Deparamo-nos muitas vezes com a seguinte situação: “Se estivermos doentes, preferimos um médico com muitos conhecimentos técnico-científicos, mas distante, frio, que mal encara o doente nos olhos ou, menos conhecedor cientificamente, mas mais humano?”. Julgo tratar-se de uma falsa questão. Na realidade, se o médico é “frio” na relação que estabelece com o utente, então já não é competente, pois todos sabemos que “o melhor remédio para o utente é o próprio médico”. Daí se explica o facto de muitas vezes nos sentirmos quase curados ou, pelo menos, muito mais aliviados quando saímos de uma consulta médica.
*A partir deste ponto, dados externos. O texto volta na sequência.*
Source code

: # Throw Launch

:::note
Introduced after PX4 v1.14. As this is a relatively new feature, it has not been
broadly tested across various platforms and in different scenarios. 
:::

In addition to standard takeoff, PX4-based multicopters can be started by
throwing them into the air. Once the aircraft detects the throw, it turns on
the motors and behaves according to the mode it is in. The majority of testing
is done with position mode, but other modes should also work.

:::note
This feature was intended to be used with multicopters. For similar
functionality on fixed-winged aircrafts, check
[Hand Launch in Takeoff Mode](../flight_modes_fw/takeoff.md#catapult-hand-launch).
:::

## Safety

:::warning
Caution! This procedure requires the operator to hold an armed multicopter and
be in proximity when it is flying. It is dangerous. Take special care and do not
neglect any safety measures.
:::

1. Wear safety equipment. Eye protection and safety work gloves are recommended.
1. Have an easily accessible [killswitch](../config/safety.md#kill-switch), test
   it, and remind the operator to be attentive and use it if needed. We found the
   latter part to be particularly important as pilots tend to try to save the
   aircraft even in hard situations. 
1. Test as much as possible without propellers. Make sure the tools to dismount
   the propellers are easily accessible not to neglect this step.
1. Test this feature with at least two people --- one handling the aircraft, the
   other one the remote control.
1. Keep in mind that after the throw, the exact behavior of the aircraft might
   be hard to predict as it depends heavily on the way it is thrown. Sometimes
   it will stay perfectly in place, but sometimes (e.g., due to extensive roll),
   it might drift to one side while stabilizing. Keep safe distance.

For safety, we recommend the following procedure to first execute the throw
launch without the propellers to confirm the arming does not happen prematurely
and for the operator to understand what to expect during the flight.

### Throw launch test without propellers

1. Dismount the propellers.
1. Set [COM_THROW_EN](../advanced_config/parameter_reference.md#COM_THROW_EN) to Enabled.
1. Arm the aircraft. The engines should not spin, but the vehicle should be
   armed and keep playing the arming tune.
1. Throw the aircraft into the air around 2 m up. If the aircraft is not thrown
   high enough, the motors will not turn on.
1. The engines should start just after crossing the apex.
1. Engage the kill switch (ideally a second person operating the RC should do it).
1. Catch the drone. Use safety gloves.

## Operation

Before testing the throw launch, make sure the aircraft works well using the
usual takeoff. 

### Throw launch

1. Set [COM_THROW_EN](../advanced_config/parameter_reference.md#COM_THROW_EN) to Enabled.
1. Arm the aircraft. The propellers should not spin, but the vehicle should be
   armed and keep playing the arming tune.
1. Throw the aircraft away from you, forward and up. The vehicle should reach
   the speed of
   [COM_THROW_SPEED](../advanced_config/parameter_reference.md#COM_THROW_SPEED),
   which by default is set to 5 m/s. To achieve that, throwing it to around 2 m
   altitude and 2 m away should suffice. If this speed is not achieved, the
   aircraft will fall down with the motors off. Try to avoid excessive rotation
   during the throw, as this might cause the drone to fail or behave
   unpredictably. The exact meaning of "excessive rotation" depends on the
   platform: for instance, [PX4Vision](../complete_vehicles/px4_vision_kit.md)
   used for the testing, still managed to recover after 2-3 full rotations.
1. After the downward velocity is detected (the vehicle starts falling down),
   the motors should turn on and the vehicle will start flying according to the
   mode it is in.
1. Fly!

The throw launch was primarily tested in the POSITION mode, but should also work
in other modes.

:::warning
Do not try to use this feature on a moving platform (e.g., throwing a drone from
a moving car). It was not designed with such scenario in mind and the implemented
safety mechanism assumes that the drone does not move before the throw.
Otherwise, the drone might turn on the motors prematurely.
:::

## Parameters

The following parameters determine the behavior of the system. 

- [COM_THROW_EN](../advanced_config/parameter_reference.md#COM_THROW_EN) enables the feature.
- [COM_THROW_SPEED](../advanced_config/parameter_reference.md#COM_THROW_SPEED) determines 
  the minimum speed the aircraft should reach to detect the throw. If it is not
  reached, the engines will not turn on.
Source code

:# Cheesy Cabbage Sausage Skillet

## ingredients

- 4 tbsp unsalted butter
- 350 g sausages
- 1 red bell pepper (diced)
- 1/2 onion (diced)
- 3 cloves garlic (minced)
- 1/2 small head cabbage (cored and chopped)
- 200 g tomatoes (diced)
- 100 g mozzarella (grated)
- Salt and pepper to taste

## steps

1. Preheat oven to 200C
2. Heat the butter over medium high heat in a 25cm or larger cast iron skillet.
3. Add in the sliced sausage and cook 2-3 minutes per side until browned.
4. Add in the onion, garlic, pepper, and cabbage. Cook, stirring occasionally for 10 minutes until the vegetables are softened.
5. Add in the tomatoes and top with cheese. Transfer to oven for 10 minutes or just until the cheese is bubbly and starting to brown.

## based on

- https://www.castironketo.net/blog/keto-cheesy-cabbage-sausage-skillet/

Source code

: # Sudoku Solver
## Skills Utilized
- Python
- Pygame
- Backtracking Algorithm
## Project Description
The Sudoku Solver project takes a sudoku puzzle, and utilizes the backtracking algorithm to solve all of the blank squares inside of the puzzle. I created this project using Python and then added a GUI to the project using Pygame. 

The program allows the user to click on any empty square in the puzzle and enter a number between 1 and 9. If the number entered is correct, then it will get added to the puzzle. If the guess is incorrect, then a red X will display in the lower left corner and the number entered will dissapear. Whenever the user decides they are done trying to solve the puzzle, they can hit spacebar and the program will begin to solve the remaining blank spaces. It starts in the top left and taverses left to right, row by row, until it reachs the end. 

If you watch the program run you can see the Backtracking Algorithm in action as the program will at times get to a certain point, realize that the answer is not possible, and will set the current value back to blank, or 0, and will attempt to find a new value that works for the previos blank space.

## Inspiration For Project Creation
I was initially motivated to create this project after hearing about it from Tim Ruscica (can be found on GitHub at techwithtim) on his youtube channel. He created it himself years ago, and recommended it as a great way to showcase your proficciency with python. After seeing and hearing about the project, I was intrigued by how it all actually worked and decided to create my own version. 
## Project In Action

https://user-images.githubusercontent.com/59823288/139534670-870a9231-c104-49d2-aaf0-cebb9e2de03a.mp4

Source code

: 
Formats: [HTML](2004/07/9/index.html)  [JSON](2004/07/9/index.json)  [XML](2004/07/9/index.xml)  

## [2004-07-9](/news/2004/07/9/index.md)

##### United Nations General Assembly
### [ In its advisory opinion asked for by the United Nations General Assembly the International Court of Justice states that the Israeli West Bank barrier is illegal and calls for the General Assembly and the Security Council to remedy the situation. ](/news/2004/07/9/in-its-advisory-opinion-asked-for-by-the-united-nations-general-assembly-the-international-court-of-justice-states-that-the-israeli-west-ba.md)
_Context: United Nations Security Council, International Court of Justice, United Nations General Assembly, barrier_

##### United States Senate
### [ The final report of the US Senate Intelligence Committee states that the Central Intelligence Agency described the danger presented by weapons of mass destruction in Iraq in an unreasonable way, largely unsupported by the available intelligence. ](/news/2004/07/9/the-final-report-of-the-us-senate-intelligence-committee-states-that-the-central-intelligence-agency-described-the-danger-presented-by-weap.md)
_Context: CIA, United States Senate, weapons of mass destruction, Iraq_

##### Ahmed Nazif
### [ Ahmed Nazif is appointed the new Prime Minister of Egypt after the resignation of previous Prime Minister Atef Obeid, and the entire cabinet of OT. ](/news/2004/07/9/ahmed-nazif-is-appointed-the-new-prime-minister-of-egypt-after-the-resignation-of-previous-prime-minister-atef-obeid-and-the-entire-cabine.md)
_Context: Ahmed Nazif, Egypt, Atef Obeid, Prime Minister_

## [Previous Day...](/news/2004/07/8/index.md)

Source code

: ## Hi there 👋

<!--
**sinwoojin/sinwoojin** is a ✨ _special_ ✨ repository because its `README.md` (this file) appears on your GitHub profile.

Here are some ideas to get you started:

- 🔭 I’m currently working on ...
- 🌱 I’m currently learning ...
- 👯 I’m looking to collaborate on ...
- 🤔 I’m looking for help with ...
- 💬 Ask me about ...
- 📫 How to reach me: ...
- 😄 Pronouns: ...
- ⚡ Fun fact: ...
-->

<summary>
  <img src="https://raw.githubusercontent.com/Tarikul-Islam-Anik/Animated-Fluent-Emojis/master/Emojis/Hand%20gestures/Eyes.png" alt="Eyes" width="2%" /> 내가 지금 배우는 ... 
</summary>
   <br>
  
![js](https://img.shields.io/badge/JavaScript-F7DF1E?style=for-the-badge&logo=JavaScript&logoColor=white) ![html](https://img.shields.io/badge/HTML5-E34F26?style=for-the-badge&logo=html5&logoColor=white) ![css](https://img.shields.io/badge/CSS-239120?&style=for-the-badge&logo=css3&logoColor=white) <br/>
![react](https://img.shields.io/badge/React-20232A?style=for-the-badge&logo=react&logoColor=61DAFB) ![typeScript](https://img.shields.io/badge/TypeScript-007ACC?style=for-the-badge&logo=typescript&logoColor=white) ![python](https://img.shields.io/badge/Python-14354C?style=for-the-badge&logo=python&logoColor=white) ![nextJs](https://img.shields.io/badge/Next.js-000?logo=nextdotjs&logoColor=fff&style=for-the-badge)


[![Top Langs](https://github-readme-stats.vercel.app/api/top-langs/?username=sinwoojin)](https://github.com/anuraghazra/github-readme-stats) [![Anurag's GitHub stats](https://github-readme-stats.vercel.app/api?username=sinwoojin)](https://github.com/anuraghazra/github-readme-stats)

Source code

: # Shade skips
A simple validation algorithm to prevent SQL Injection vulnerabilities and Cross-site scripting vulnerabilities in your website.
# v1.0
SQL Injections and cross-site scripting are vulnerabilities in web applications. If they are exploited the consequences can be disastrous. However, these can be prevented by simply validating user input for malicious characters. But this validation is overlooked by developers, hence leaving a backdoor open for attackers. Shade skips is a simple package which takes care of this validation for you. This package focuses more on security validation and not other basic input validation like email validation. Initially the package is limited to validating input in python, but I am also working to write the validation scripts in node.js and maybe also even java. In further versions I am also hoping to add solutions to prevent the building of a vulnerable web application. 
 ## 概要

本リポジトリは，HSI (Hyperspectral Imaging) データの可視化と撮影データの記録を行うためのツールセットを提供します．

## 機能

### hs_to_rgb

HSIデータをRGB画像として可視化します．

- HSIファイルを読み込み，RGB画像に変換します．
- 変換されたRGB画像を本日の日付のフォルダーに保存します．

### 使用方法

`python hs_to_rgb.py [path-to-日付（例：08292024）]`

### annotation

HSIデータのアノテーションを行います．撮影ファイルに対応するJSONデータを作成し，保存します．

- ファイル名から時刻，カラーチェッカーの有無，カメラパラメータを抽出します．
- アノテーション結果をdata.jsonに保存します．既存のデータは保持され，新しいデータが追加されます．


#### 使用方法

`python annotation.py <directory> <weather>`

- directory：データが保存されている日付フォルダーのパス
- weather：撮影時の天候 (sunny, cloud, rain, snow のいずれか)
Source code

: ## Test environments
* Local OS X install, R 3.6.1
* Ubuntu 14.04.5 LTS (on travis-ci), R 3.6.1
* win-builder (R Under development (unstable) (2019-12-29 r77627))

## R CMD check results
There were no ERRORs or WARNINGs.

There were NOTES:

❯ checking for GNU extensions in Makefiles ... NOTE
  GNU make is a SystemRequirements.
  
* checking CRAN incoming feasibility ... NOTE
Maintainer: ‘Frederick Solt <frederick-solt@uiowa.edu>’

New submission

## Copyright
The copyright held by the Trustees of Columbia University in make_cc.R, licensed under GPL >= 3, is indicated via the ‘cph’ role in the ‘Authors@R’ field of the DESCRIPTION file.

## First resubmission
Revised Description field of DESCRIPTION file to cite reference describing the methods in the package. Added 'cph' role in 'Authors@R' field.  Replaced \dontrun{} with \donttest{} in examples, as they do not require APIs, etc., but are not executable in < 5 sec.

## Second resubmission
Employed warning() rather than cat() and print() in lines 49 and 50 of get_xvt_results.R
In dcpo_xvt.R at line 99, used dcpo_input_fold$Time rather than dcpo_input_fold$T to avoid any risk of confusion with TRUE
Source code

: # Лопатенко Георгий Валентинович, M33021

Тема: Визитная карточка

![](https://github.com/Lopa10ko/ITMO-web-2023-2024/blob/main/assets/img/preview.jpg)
Mas, para que tal ocorra, o utente tem que sentir que foi compreendido pelo seu médico, que este o ouviu e legitimou as suas queixas e preocupações, que o tranquilizou em relação aos seus receios, esclareceu todas as suas dúvidas e mostrou total disponibilidade para si. Ora, um médico que carece desta competência, que não estabelece qualquer relação com o utente, que não o encara, que negligencia os seus sentimentos e emoções face à situação que motivou a procura de cuidados médicos, não deve ser considerado um médico competente.

A Medicina pura aprende-se nos livros, nas aulas da Universidade, nos congressos e nas sessões de formação. O “Ser Médico” aprende-se no dia-a-dia, no contacto com o doente, através de um processo simultâneo de hetero e autoconhecimento, em que tentamos constantemente compreender as reações que o outro causa em nós e a forma como estas se refletem na nossa relação com o outro. A empatia, capacidade de nos colocarmos no lugar do outro, é provavelmente o determinante fulcral para o sucesso da relação terapêutica médico-doente. Através da empatia aprendemos a colocar-nos na pele do outro e, se conseguirmos saber como o outro sente e pensa, poderemos aprender tanto com as suas vidas como com a nossa. A empatia abre-nos os horizontes, permite-nos ver muitas realidades (e não apenas a nossa), permite-nos uma aprendizagem constante, em cada contacto com o outro. Pelo contrário, a falta de empatia aprisiona-nos, torna-nos pequenos, limitados e egocêntricos, isolando-nos do mundo. Ora, ninguém deseja um médico que fala mas não diz, observa mas não vê, ouve mas não escuta, pensa mas não compreende. E isto, só se aprende com o doente. 

Assim, um atendimento humanizado pressupõe a união de um comportamento ético com conhecimento técnico e com a oferta de cuidados dirigidos às necessidades dos pacientes. Muitas dificuldades enfrentadas pelos cidadãos enquanto frequentadores dos Cuidados de Saúde podem ser evitadas quando se ouve, compreende, acolhe, considera e respeita suas opiniões, queixas e necessidades. Atualmente, a humanização e o investimento no bem-estar do paciente são objeto de intenso debate no mercado de Saúde, pois, como sabemos, os constantes avanços tecnológicos do setor podem não se acompanhar do aprimoramento na qualidade do relacionamento humano que tanto dignifica, ou deve dignificar, a relação médico-doente.